Exercise:
Write out, word for word, every line from the one where "and brokers. We" occurs to the final line of the entries, and nothing beyond them.

Stored data:
________
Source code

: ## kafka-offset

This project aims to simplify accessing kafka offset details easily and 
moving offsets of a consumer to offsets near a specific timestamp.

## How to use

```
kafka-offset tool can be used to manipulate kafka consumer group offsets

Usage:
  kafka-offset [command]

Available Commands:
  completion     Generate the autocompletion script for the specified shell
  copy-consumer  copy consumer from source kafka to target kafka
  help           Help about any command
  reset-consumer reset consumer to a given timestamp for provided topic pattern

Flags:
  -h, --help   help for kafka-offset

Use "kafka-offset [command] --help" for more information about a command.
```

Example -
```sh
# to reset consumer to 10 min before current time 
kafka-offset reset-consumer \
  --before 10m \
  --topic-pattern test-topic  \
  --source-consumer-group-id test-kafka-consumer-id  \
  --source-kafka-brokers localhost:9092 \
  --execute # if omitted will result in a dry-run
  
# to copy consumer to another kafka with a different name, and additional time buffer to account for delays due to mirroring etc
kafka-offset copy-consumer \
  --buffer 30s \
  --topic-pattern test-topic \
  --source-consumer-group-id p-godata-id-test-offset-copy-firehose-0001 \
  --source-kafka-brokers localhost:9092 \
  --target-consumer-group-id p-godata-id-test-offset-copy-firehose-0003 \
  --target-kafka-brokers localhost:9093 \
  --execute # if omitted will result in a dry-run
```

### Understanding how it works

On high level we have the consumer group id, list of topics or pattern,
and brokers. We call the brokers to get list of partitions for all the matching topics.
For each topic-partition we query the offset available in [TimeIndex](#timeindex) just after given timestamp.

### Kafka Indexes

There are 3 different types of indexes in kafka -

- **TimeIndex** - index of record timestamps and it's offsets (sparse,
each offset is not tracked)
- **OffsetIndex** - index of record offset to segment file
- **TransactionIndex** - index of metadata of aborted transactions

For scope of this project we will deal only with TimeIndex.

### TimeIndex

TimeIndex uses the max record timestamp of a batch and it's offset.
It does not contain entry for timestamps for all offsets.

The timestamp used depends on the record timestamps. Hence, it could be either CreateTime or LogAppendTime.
________
Answer box:
and brokers. We call the brokers to get list of partitions for all the matching topics.
For each topic-partition we query the offset available in [TimeIndex](#timeindex) just after given timestamp.

### Kafka Indexes

There are 3 different types of indexes in kafka -

- **TimeIndex** - index of record timestamps and it's offsets (sparse,
each offset is not tracked)
- **OffsetIndex** - index of record offset to segment file
- **TransactionIndex** - index of metadata of aborted transactions

For scope of this project we will deal only with TimeIndex.

### TimeIndex

TimeIndex uses the max record timestamp of a batch and it's offset.
It does not contain entry for timestamps for all offsets.

The timestamp used depends on the record timestamps. Hence, it could be either CreateTime or LogAppendTime.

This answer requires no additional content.